THE TASK:
From the first line to the last, copy the data exactly and drop the pictures.

DATA SECTION:

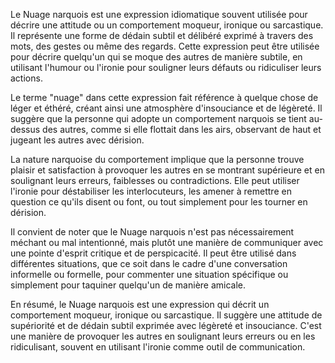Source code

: Le Nuage narquois est une expression idiomatique souvent utilisée pour décrire une attitude ou un comportement moqueur, ironique ou sarcastique. Il représente une forme de dédain subtil et délibéré exprimé à travers des mots, des gestes ou même des regards. Cette expression peut être utilisée pour décrire quelqu'un qui se moque des autres de manière subtile, en utilisant l'humour ou l'ironie pour souligner leurs défauts ou ridiculiser leurs actions.

Le terme "nuage" dans cette expression fait référence à quelque chose de léger et éthéré, créant ainsi une atmosphère d'insouciance et de légèreté. Il suggère que la personne qui adopte un comportement narquois se tient au-dessus des autres, comme si elle flottait dans les airs, observant de haut et jugeant les autres avec dérision.

La nature narquoise du comportement implique que la personne trouve plaisir et satisfaction à provoquer les autres en se montrant supérieure et en soulignant leurs erreurs, faiblesses ou contradictions. Elle peut utiliser l'ironie pour déstabiliser les interlocuteurs, les amener à remettre en question ce qu'ils disent ou font, ou tout simplement pour les tourner en dérision.

Il convient de noter que le Nuage narquois n'est pas nécessairement méchant ou mal intentionné, mais plutôt une manière de communiquer avec une pointe d'esprit critique et de perspicacité. Il peut être utilisé dans différentes situations, que ce soit dans le cadre d'une conversation informelle ou formelle, pour commenter une situation spécifique ou simplement pour taquiner quelqu'un de manière amicale.

En résumé, le Nuage narquois est une expression qui décrit un comportement moqueur, ironique ou sarcastique. Il suggère une attitude de supériorité et de dédain subtil exprimée avec légèreté et insouciance. C'est une manière de provoquer les autres en soulignant leurs erreurs ou en les ridiculisant, souvent en utilisant l'ironie comme outil de communication.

RESULT FOR THIS EXERCISE:
Source code

: Le Nuage narquois est une expression idiomatique souvent utilisée pour décrire une attitude ou un comportement moqueur, ironique ou sarcastique. Il représente une forme de dédain subtil et délibéré exprimé à travers des mots, des gestes ou même des regards. Cette expression peut être utilisée pour décrire quelqu'un qui se moque des autres de manière subtile, en utilisant l'humour ou l'ironie pour souligner leurs défauts ou ridiculiser leurs actions.

Le terme "nuage" dans cette expression fait référence à quelque chose de léger et éthéré, créant ainsi une atmosphère d'insouciance et de légèreté. Il suggère que la personne qui adopte un comportement narquois se tient au-dessus des autres, comme si elle flottait dans les airs, observant de haut et jugeant les autres avec dérision.

La nature narquoise du comportement implique que la personne trouve plaisir et satisfaction à provoquer les autres en se montrant supérieure et en soulignant leurs erreurs, faiblesses ou contradictions. Elle peut utiliser l'ironie pour déstabiliser les interlocuteurs, les amener à remettre en question ce qu'ils disent ou font, ou tout simplement pour les tourner en dérision.

Il convient de noter que le Nuage narquois n'est pas nécessairement méchant ou mal intentionné, mais plutôt une manière de communiquer avec une pointe d'esprit critique et de perspicacité. Il peut être utilisé dans différentes situations, que ce soit dans le cadre d'une conversation informelle ou formelle, pour commenter une situation spécifique ou simplement pour taquiner quelqu'un de manière amicale.

En résumé, le Nuage narquois est une expression qui décrit un comportement moqueur, ironique ou sarcastique. Il suggère une attitude de supériorité et de dédain subtil exprimée avec légèreté et insouciance. C'est une manière de provoquer les autres en soulignant leurs erreurs ou en les ridiculisant, souvent en utilisant l'ironie comme outil de communication.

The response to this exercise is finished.